Simalakama ATM Rp20.000
Meski banyak masyarakat yang mencari ATM dengan pecahan Rp20.000, menurut kalangan praktisi tidak sepenuhnya dapat kembali diterapkan meluas.
Bagaikan peribahasa simalakama, mesin ATM dengan nominal terkecil itu dinilai dapat memenuhi kebutuhan masyarakat, namun disisi lain menjadi beban bagi perbankan.
Direktur Riset Center of Reform on Economics (Core) Piter Abdullah mengatakan pemilihan pecahan uang pada ATM didasarkan kepada kebutuhan nasabah. Misal ATM di Pondok Indah, dimana nasabahnya mayoritas penghuni Pondok Indah yang diasumsikan masyarakat kaya, tidak banyak membutuhkan pecahan kecil.
Bank, lanjutnya, akan lebih memilih ATM pecahan terbesar.
"Sebaliknya untuk ATM yang ditempatkan sekitar pasar tradisional yang diasumsikan banyak butuh uang kecil, bank bisa menempatkan ATM pecahan 20.000,” kata Piter, Kamis (5/5).
Dia menilai keberadaan ATM pecahan Rp20.000 masih relevan dan sangat bergantung kebutuhan nasabah. Bank, kata Piter, sangat tahu karakteristik dan kebutuhan nasabahnya.
Baca Juga
“Masing-masing bank punya nasabah yang berbeda,” kata Piter.
Sementara itu, Direktur Center of Economic and Law Studies (Celios) Bhima Yudhistira menilai keberadaan mesin ATM pecahan Rp20.000 berisiko menjadi beban perbankan. Biaya operasional bank tentu lebih mahal apabila penarikan pecahan terlalu kecil.

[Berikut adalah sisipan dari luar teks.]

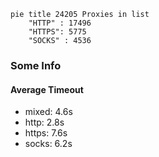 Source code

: 
```mermaid
pie title 24205 Proxies in list
    "HTTP" : 17496
    "HTTPS": 5775
    "SOCKS" : 4536
```

### Some Info
#### Average Timeout

- mixed: 4.6s
- http: 2.8s
- https: 7.6s
- socks: 6.2s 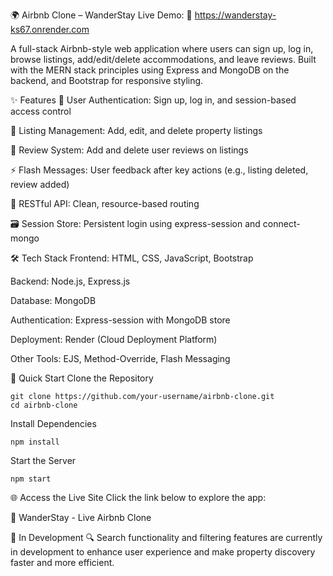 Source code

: 🌍 Airbnb Clone – WanderStay
Live Demo: 🔗 https://wanderstay-ks67.onrender.com

A full-stack Airbnb-style web application where users can sign up, log in, browse listings, add/edit/delete accommodations, and leave reviews. Built with the MERN stack principles using Express and MongoDB on the backend, and Bootstrap for responsive styling.

✨ Features
🔐 User Authentication: Sign up, log in, and session-based access control

🏡 Listing Management: Add, edit, and delete property listings

💬 Review System: Add and delete user reviews on listings

⚡ Flash Messages: User feedback after key actions (e.g., listing deleted, review added)

🔁 RESTful API: Clean, resource-based routing

🗃️ Session Store: Persistent login using express-session and connect-mongo

🛠 Tech Stack
Frontend: HTML, CSS, JavaScript, Bootstrap

Backend: Node.js, Express.js

Database: MongoDB

Authentication: Express-session with MongoDB store

Deployment: Render (Cloud Deployment Platform)

Other Tools: EJS, Method-Override, Flash Messaging

🚀 Quick Start
Clone the Repository

```
git clone https://github.com/your-username/airbnb-clone.git
cd airbnb-clone
```
Install Dependencies
```
npm install
```
Start the Server
```
npm start
```
🌐 Access the Live Site
Click the link below to explore the app:

🔗 WanderStay - Live Airbnb Clone

🚧 In Development
🔍 Search functionality and filtering features are currently in development to enhance user experience and make property discovery faster and more efficient.
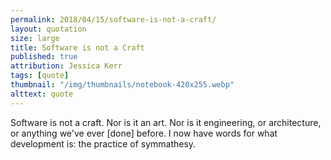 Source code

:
 ```yaml
---
permalink: 2018/04/15/software-is-not-a-craft/
layout: quotation
size: large
title: Software is not a Craft
published: true
attribution: Jessica Kerr
tags: [quote]
thumbnail: "/img/thumbnails/notebook-420x255.webp"
alttext: quote
---
```


Software is not a craft. Nor is it an art. Nor is it engineering, or architecture,
or anything we've ever [done] before. I now have words for what development is:
the practice of symmathesy.
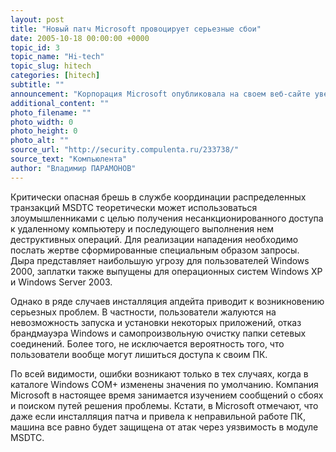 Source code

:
 ```yaml
---
layout: post
title: "Новый патч Microsoft провоцирует серьезные сбои"
date: 2005-10-18 00:00:00 +0000
topic_id: 3
topic_name: "Hi-tech"
topic_slug: hitech
categories: [hitech]
subtitle: ""
announcement: "Корпорация Microsoft опубликовала на своем веб-сайте уведомление о проблемах, которые могут возникать после установки недавно выпущенного патча для дыры в компоненте MSDTC (Microsoft Distributed Transaction Coordinator) операционных систем Windows."
additional_content: ""
photo_filename: ""
photo_width: 0
photo_height: 0
photo_alt: ""
source_url: "http://security.compulenta.ru/233738/"
source_text: "Компьюлента"
author: "Владимир ПАРАМОНОВ"
---
```

Критически опасная брешь в службе координации распределенных транзакций MSDTC теоретически может использоваться злоумышленниками с целью получения несанкционированного доступа к удаленному компьютеру и последующего выполнения нем деструктивных операций. Для реализации нападения необходимо послать жертве сформированные специальным образом запросы. Дыра представляет наибольшую угрозу для пользователей Windows 2000, заплатки также выпущены для операционных систем Windows ХР и Windows Server 2003.

Однако в ряде случаев инсталляция апдейта приводит к возникновению серьезных проблем. В частности, пользователи жалуются на невозможность запуска и установки некоторых приложений, отказ брандмауэра Windows и самопроизвольную очистку папки сетевых соединений. Более того, не исключается вероятность того, что пользователи вообще могут лишиться доступа к своим ПК.

По всей видимости, ошибки возникают только в тех случаях, когда в каталоге Windows COM+ изменены значения по умолчанию. Компания Microsoft в настоящее время занимается изучением сообщений о сбоях и поиском путей решения проблемы. Кстати, в Microsoft отмечают, что даже если инсталляция патча и привела к неправильной работе ПК, машина все равно будет защищена от атак через уязвимость в модуле MSDTC.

Di beberapa tempat seperti perkantoran dan pusat perbelanjaan modern, kata Bhima, transaksi mulai bergeser ke cashless maka operasional ATM pecahan kecil menjadi cost center bank alias pemborosan yang tidak perlu.
“Relevansi pecahan kecil hanya tepat di wilayah pasar tradisional. Itupun mempertimbangkan wilayah yang jauh dari kantor cabang bank atau koneksi internetnya masih terbatas,” lanjut Bhima.